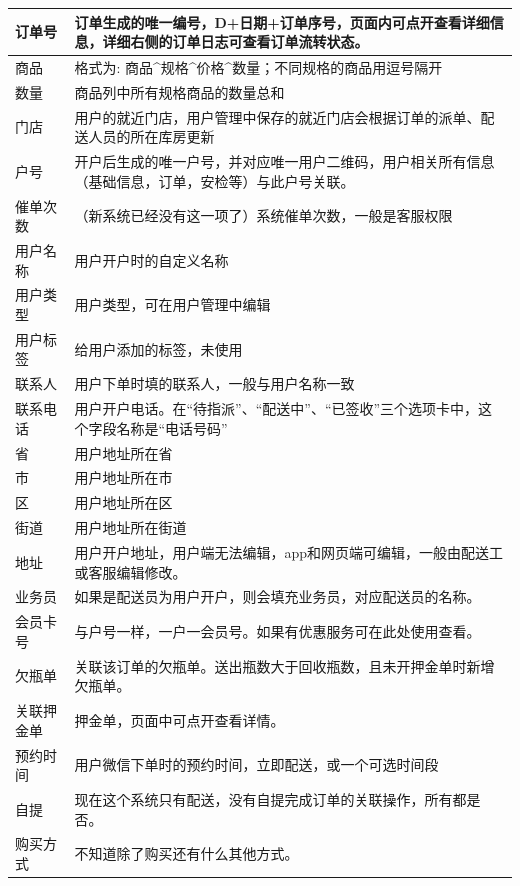 \documentclass[UTF8]{ctexart}
\begin{document}
\begin{longtable}[h!]{ | m{3cm} | m{12cm} | } 

		\hline
		订单号 & 订单生成的唯一编号，D+日期+订单序号，页面内可点开查看详细信息，详细右侧的订单日志可查看订单流转状态。\\
		\hline
		商品 & 格式为: 商品\^{}规格\^{}价格\^{}数量；不同规格的商品用逗号隔开\\
		\hline
		数量 & 商品列中所有规格商品的数量总和\\
		\hline
		门店 & 用户的就近门店，用户管理中保存的就近门店会根据订单的派单、配送人员的所在库房更新\\
		\hline
		户号 & 开户后生成的唯一户号，并对应唯一用户二维码，用户相关所有信息（基础信息，订单，安检等）与此户号关联。\\
		\hline
		催单次数 & （新系统已经没有这一项了）系统催单次数，一般是客服权限\\
		\hline
		用户名称& 用户开户时的自定义名称\\
		\hline
		用户类型& 用户类型，可在用户管理中编辑\\
		\hline
		用户标签& 给用户添加的标签，未使用\\
		\hline
		联系人& 用户下单时填的联系人，一般与用户名称一致\\
		\hline
		联系电话& 用户开户电话。在“待指派”、“配送中”、“已签收”三个选项卡中，这个字段名称是“电话号码”\\
		\hline
		省& 用户地址所在省\\
		\hline
		市& 用户地址所在市\\
		\hline
		区& 用户地址所在区\\
		\hline
		街道& 用户地址所在街道\\
		\hline
		地址& 用户开户地址，用户端无法编辑，app和网页端可编辑，一般由配送工或客服编辑修改。 \\
		\hline
		业务员& 如果是配送员为用户开户，则会填充业务员，对应配送员的名称。\\
		\hline
		会员卡号& 与户号一样，一户一会员号。如果有优惠服务可在此处使用查看。\\
		\hline
		欠瓶单& 关联该订单的欠瓶单。送出瓶数大于回收瓶数，且未开押金单时新增欠瓶单。\\
		\hline
		关联押金单& 押金单，页面中可点开查看详情。\\
		\hline
		预约时间& 用户微信下单时的预约时间，立即配送，或一个可选时间段\\
		\hline
		自提& 现在这个系统只有配送，没有自提完成订单的关联操作，所有都是否。\\
		\hline
		购买方式& 不知道除了购买还有什么其他方式。 \\

\end{longtable}
\end{document}
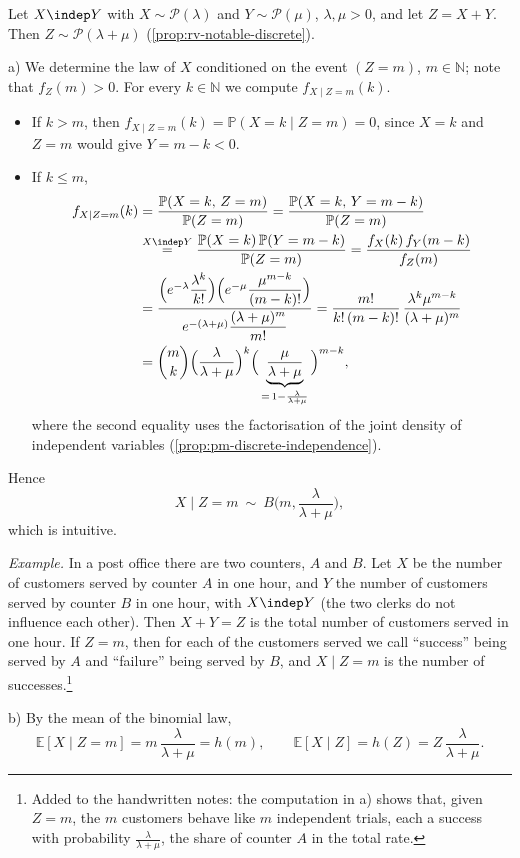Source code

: \begin{example}\label{exa:ce-poisson}
Let $X\indep Y$ with $X\sim\mathcal P(\lambda)$ and $Y\sim\mathcal P(\mu)$, $\lambda,\mu>0$, and
let $Z=X+Y$. Then $Z\sim\mathcal P(\lambda+\mu)$ (\cref{prop:rv-notable-discrete}).

a) We determine the law of $X$ conditioned on the event $(Z=m)$, $m\in\mathbb N$; note that
$f_Z(m)>0$. For every $k\in\mathbb N$ we compute $f_{X\mid Z=m}(k)$.
\begin{itemize}
  \item If $k>m$, then $f_{X\mid Z=m}(k)=\mathbb P(X=k\mid Z=m)=0$, since $X=k$ and $Z=m$ would
    give $Y=m-k<0$.
  \item If $k\le m$,
    \[
    \begin{aligned}
      f_{X\mid Z=m}(k)&=\frac{\mathbb P(X=k,\,Z=m)}{\mathbb P(Z=m)}=\frac{\mathbb P(X=k,\,Y=m-k)}{\mathbb P(Z=m)}\\
      &\overset{X\indep Y}{=}\frac{\mathbb P(X=k)\,\mathbb P(Y=m-k)}{\mathbb P(Z=m)}
      =\frac{f_X(k)\,f_Y(m-k)}{f_Z(m)}\\
      &=\frac{\Big(e^{-\lambda}\dfrac{\lambda^k}{k!}\Big)\Big(e^{-\mu}\dfrac{\mu^{m-k}}{(m-k)!}\Big)}
        {e^{-(\lambda+\mu)}\dfrac{(\lambda+\mu)^m}{m!}}
      =\frac{m!}{k!\,(m-k)!}\,\frac{\lambda^k\mu^{m-k}}{(\lambda+\mu)^m}\\
      &=\binom mk\Big(\frac\lambda{\lambda+\mu}\Big)^k\Big(\underbrace{\frac\mu{\lambda+\mu}}_{=\,1-\frac\lambda{\lambda+\mu}}\Big)^{m-k},
    \end{aligned}
    \]
    where the second equality uses the factorisation of the joint density of independent
    variables (\cref{prop:pm-discrete-independence}).
\end{itemize}
Hence
\[
  X\mid Z=m\ \sim\ B\Big(m,\frac\lambda{\lambda+\mu}\Big),
\]
which is intuitive.

\emph{Example.} In a post office there are two counters, $A$ and $B$. Let $X$ be the number of
customers served by counter $A$ in one hour, and $Y$ the number of customers served by counter
$B$ in one hour, with $X\indep Y$ (the two clerks do not influence each other). Then $X+Y=Z$ is
the total number of customers served in one hour. If $Z=m$, then for each of the customers
served we call ``success'' being served by $A$ and ``failure'' being served by $B$, and
$X\mid Z=m$ is the number of successes.\footnote{Added to the handwritten notes: the computation
in a) shows that, given $Z=m$, the $m$ customers behave like $m$ independent trials, each a
success with probability $\frac\lambda{\lambda+\mu}$, the share of counter $A$ in the total
rate.}

b) By the mean of the binomial law,
\[
  \mathbb E[X\mid Z=m]=m\,\frac\lambda{\lambda+\mu}=h(m),\qquad
  \mathbb E[X\mid Z]=h(Z)=Z\,\frac\lambda{\lambda+\mu}.
\]
\end{example}

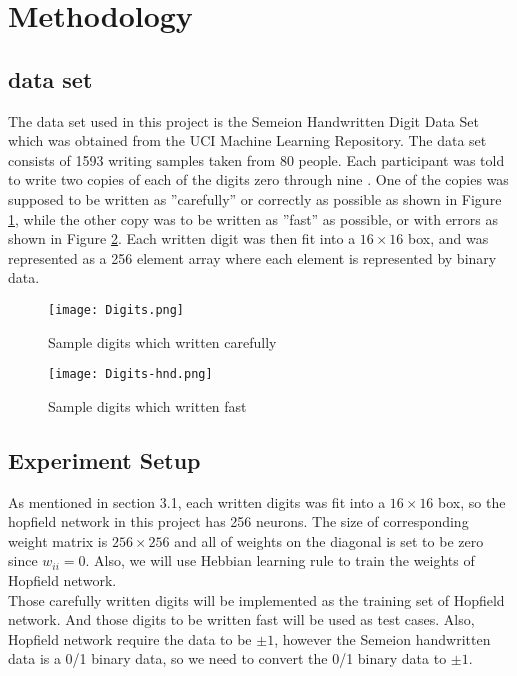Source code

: \section{Methodology}
\subsection{data set}
The data set used in this project is the Semeion Handwritten Digit Data Set which was obtained from the UCI Machine Learning Repository. The data set consists of 1593 writing samples taken from 80 people. Each participant was told to write two copies of each of the digits zero through nine . One of the copies was supposed to be written as ”carefully” or correctly as possible as shown in Figure \ref{fg:ds1}, while the other copy was to be written as ”fast” as possible, or with errors as shown in Figure \ref{fg:ds2}. Each written digit was then fit into a $16 \times 16$ box, and was represented as a 256 element array where each element is represented by binary data.\\

\begin{figure}[h]
\centering
\texttt{[image: Digits.png]}
\caption{Sample digits which written carefully}
\label{fg:ds1}
\end{figure}

\begin{figure}[h]
\centering
\texttt{[image: Digits-hnd.png]}
\caption{Sample digits which written fast}
\label{fg:ds2}
\end{figure}

\subsection{Experiment Setup}
As mentioned in section 3.1, each written digits was fit into a $16 \times 16$ box, so the hopfield network in this project has 256 neurons. The size of corresponding weight matrix is $256 \times 256$ and all of weights on the diagonal is set to be zero since $w_{ii} = 0$. Also, we will use Hebbian learning rule to train the weights of Hopfield network.\\

Those carefully written digits will be implemented as the training set of Hopfield network. And those digits to be written fast will be used as test cases. Also, Hopfield network require the data to be $\pm 1$, however the Semeion handwritten data is a 0/1 binary data, so we need to convert the 0/1 binary data to $\pm 1$. \\

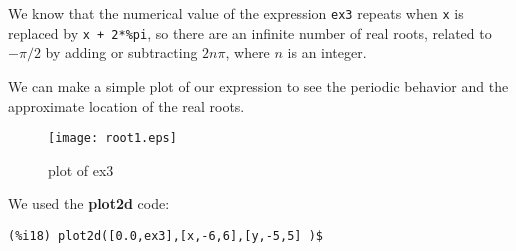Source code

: \documentclass[12pt]{article}
\begin{document}
We know that the numerical value of the expression \verb|ex3| repeats when \verb|x| is
  replaced by \verb|x + 2*%pi|, so there are an infinite number of real roots, 
  related to $-\pi/2$ by adding or subtracting $2 n \pi$, where $n$ is an integer.

We can make a simple plot of our expression to see the periodic behavior and the
  approximate location of the real roots.
  
\smallskip
\begin{figure} [h]
   \centerline{\texttt{[image: root1.eps]} }
	\caption{plot of ex3}
\end{figure}
  
We used the \textbf{plot2d} code:
\small
\begin{verbatim}
(%i18) plot2d([0.0,ex3],[x,-6,6],[y,-5,5] )$
\end{verbatim}
\normalsize
\end{document}
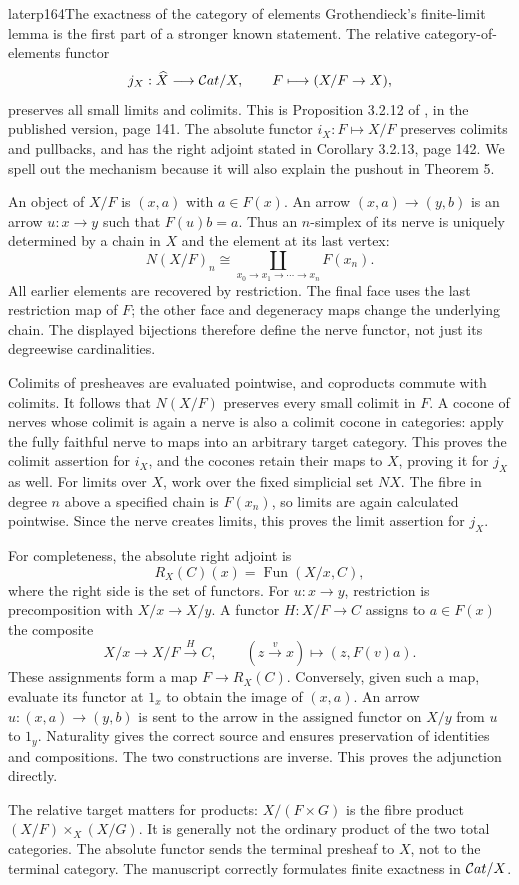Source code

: \begin{dcomment}{later}{p164}{The exactness of the category of elements}
Grothendieck's finite-limit lemma is the first part of a stronger known statement. The relative category-of-elements functor
\[
             j_X:\widehat X\longrightarrow\mathcal{C}at/X,
             \qquad F\longmapsto (X/F\to X),
\]
preserves all small limits and colimits. This is Proposition 3.2.12 of \citet{Cisinski2006}, in the published version, page 141. The absolute functor $i_X:F\mapsto X/F$ preserves colimits and pullbacks, and has the right adjoint stated in Corollary 3.2.13, page 142. We spell out the mechanism because it will also explain the pushout in Theorem 5.

An object of $X/F$ is $(x,a)$ with $a\in F(x)$. An arrow $(x,a)\to(y,b)$ is an arrow $u:x\to y$ such that $F(u)b=a$. Thus an $n$-simplex of its nerve is uniquely determined by a chain in $X$ and the element at its last vertex:
\[
 N(X/F)_n\cong
       \coprod_{x_0\to x_1\to\cdots\to x_n} F(x_n).
\]
All earlier elements are recovered by restriction. The final face uses the last restriction map of $F$; the other face and degeneracy maps change the underlying chain. The displayed bijections therefore define the nerve functor, not just its degreewise cardinalities.

Colimits of presheaves are evaluated pointwise, and coproducts commute with colimits. It follows that $N(X/F)$ preserves every small colimit in $F$. A cocone of nerves whose colimit is again a nerve is also a colimit cocone in categories: apply the fully faithful nerve to maps into an arbitrary target category. This proves the colimit assertion for $i_X$, and the cocones retain their maps to $X$, proving it for $j_X$ as well. For limits over $X$, work over the fixed simplicial set $NX$. The fibre in degree $n$ above a specified chain is $F(x_n)$, so limits are again calculated pointwise. Since the nerve creates limits, this proves the limit assertion for $j_X$.

For completeness, the absolute right adjoint is
\[
       R_X(C)(x)=\operatorname{Fun}(X/x,C),
\]
where the right side is the set of functors. For $u:x\to y$, restriction is precomposition with $X/x\to X/y$. A functor $H:X/F\to C$ assigns to $a\in F(x)$ the composite
\[
 X/x\longrightarrow X/F\xrightarrow{H}C,
 \qquad (z\xrightarrow{v}x)\longmapsto(z,F(v)a).
\]
These assignments form a map $F\to R_X(C)$. Conversely, given such a map, evaluate its functor at $1_x$ to obtain the image of $(x,a)$. An arrow $u:(x,a)\to(y,b)$ is sent to the arrow in the assigned functor on $X/y$ from $u$ to $1_y$. Naturality gives the correct source and ensures preservation of identities and compositions. The two constructions are inverse. This proves the adjunction directly.

The relative target matters for products: $X/(F\times G)$ is the fibre product $(X/F)\times_X(X/G)$. It is generally not the ordinary product of the two total categories. The absolute functor sends the terminal presheaf to $X$, not to the terminal category. The manuscript correctly formulates finite exactness in $\mathcal{C}at/X$.
\end{dcomment}


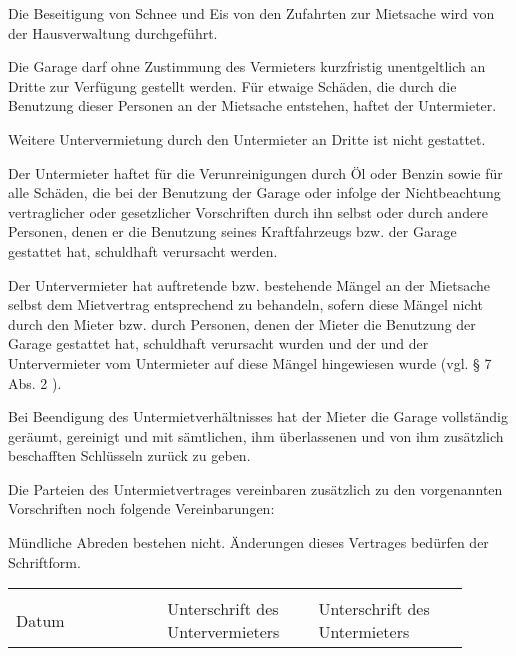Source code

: \documentclass[a4paper]{scrartcl}
\begin{document}

Die Beseitigung von Schnee und Eis von den Zufahrten zur Mietsache wird von der Hausverwaltung durchgeführt.



Die Garage darf ohne Zustimmung des Vermieters kurzfristig unentgeltlich an Dritte zur Verfügung gestellt werden. Für etwaige Schäden, die durch die Benutzung dieser Personen an der Mietsache entstehen, haftet der Untermieter.
\vspace{3mm}

\noindent
Weitere Untervermietung durch den Untermieter an Dritte ist nicht gestattet.



Der Untermieter haftet für die Verunreinigungen durch Öl oder Benzin sowie für alle Schäden, die bei der Benutzung
der Garage oder infolge der Nichtbeachtung vertraglicher oder gesetzlicher Vorschriften durch ihn selbst oder durch 
andere Personen, denen er die Benutzung seines Kraftfahrzeugs bzw. der Garage gestattet hat, schuldhaft verursacht 
werden.



Der Untervermieter hat auftretende bzw. bestehende Mängel an der Mietsache selbst dem Mietvertrag entsprechend
zu behandeln, sofern diese Mängel nicht durch den Mieter bzw. durch Personen, denen der Mieter die Benutzung der
Garage gestattet hat, schuldhaft verursacht wurden und der und der Untervermieter vom Untermieter auf diese Mängel
hingewiesen wurde (vgl. § 7 Abs. 2 ).



Bei Beendigung des Untermietverhältnisses hat der Mieter die Garage vollständig geräumt, gereinigt und mit sämtlichen,
ihm überlassenen und von ihm zusätzlich beschafften Schlüsseln zurück zu geben.



Die Parteien des Untermietvertrages vereinbaren zusätzlich zu den vorgenannten Vorschriften noch folgende
Vereinbarungen: \vspace{5cm}



Mündliche Abreden bestehen nicht. Änderungen dieses Vertrages bedürfen der Schriftform.

\vspace{4cm}

\parnumberfalse
\noindent
\begin{tabular}{p{0.3\linewidth}p{0.3\linewidth}p{0.3\linewidth}}
	\hrulefill&\hrulefill&\hrulefill\\
	\scriptsize Datum&{\scriptsize Unterschrift des Untervermieters}&{\scriptsize Unterschrift des Untermieters}
\end{tabular}


	
\end{document}
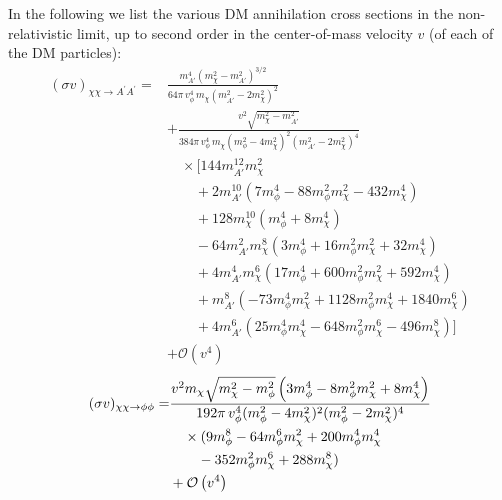 In the following we list the various \ac{DM} annihilation cross sections in the non-relativistic limit, up to second order in the center-of-mass velocity $v$ (of each of the \ac{DM} particles):
\begin{align}\label{eq:sig-cc-aa}
	(\sigma v)_{\chi\chi \to A^{\prime}A^{\prime}}
	= &   \frac{m_{A'}^4 (m_\chi^2 - m_{A'}^2)^{3/2}}{64 \pi \, v_\phi^4 \, m_\chi(m_{A'}^2 - 2 m_\chi^2)^2} \nonumber \\ & +
	\frac{v^2 \sqrt{m_\chi^2 - m_{A'}^2}}{384 \pi \, v_\phi^4 \, m_\chi (m_\phi^2 - 4 m_\chi^2)^2 (m_{A'}^2 - 2 m_\chi^2)^4} \nonumber \\ & \quad \times
	\Big[144 m_{A'}^{12} m_\chi^2   \nonumber \\ & \qquad 
	+ 2 m_{A'}^{10} (7 m_\phi^4 - 88 m_\phi^2 m_\chi^2 - 432 m_\chi^4)  \nonumber \\ & \qquad 
	+ 128 m_\chi^{10} (m_\phi^4 + 8 m_\chi^4) \nonumber \\ & \qquad  -	64 m_{A'}^2 m_\chi^8 (3 m_\phi^4 + 16 m_\phi^2 m_\chi^2 +
	32 m_\chi^4) \nonumber \\ & \qquad 
	+ 4 m_{A'}^4 m_\chi^6 (17 m_\phi^4 + 600 m_\phi^2 m_\chi^2 + 592 m_\chi^4) \nonumber \\ & \qquad +
	m_{A'}^8 (-73 m_\phi^4 m_\chi^2 + 1128 m_\phi^2 m_\chi^4 + 1840 m_\chi^6) \nonumber \\ & \qquad + 4 m_{A'}^6 (25 m_\phi^4 m_\chi^4 -
	648 m_\phi^2 m_\chi^6 - 496 m_\chi^8)\Big]\nonumber \\
	&+ \mathcal{O}\left(v^4\right)
\end{align}
\begin{align}
	(\sigma v)_{\chi\chi \to \phi\phi}
	= & \frac{v^2 m_\chi \sqrt{m_\chi^2 - m_\phi^2} \left(3 m_\phi^4 - 8 m_\phi^2 m_\chi^2 + 8 m_\chi^4\right)}{192 \pi \, v_\phi^4 (m_\phi^2 - 4 m_\chi^2)^2 (m_\phi^2 - 2 m_\chi^2)^4}  \nonumber \\ & \quad \times  \small(9m_\phi^8 - 64 m_\phi^6 m_\chi^2 + 200 m_\phi^4 m_\chi^4  \nonumber \\ & \qquad - 352 m_\phi^2 m_\chi^6 + 288 m_\chi^8\small) \nonumber\\
	& + \mathcal{O}\left(v^4\right)
\end{align}

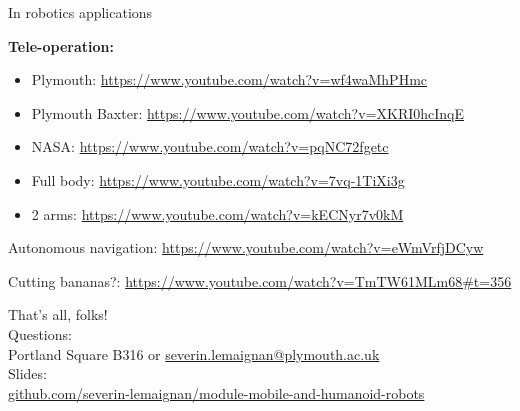 \documentclass[compress]{beamer}
\begin{document}
\begin{frame}{In robotics applications}

    \textbf{Tele-operation:}

    \begin{itemize}

        \item
              Plymouth: \url{https://www.youtube.com/watch?v=wf4waMhPHmc}
        \item
              Plymouth Baxter: \url{https://www.youtube.com/watch?v=XKRI0hcInqE}
        \item
              NASA: \url{https://www.youtube.com/watch?v=pqNC72fgetc}
        \item
              Full body: \url{https://www.youtube.com/watch?v=7vq-1TiXi3g}
        \item
              2 arms: \url{https://www.youtube.com/watch?v=kECNyr7v0kM}
    \end{itemize}

    Autonomous navigation: \url{https://www.youtube.com/watch?v=eWmVrfjDCyw}

    Cutting bananas?:
    \url{https://www.youtube.com/watch?v=TmTW61MLm68\#t=356}

\end{frame}


\begin{frame}{}
    \begin{center}
        \Large
        That's all, folks!\\[2em]
        \normalsize
        Questions:\\
        Portland Square B316 or \url{severin.lemaignan@plymouth.ac.uk} \\[1em]

        Slides:\\ \href{https://github.com/severin-lemaignan/module-mobile-and-humanoid-robots}{\small github.com/severin-lemaignan/module-mobile-and-humanoid-robots}

    \end{center}
\end{frame}
\end{document}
--*--
● Activity
When a line contains the string "label", copy it from the records.

● Exercise response
: \begin{example}\label{exa:ce-poisson}
\label{fg:ds1}
\label{fg:ds2}
\begin{align}\label{eq:sig-cc-aa}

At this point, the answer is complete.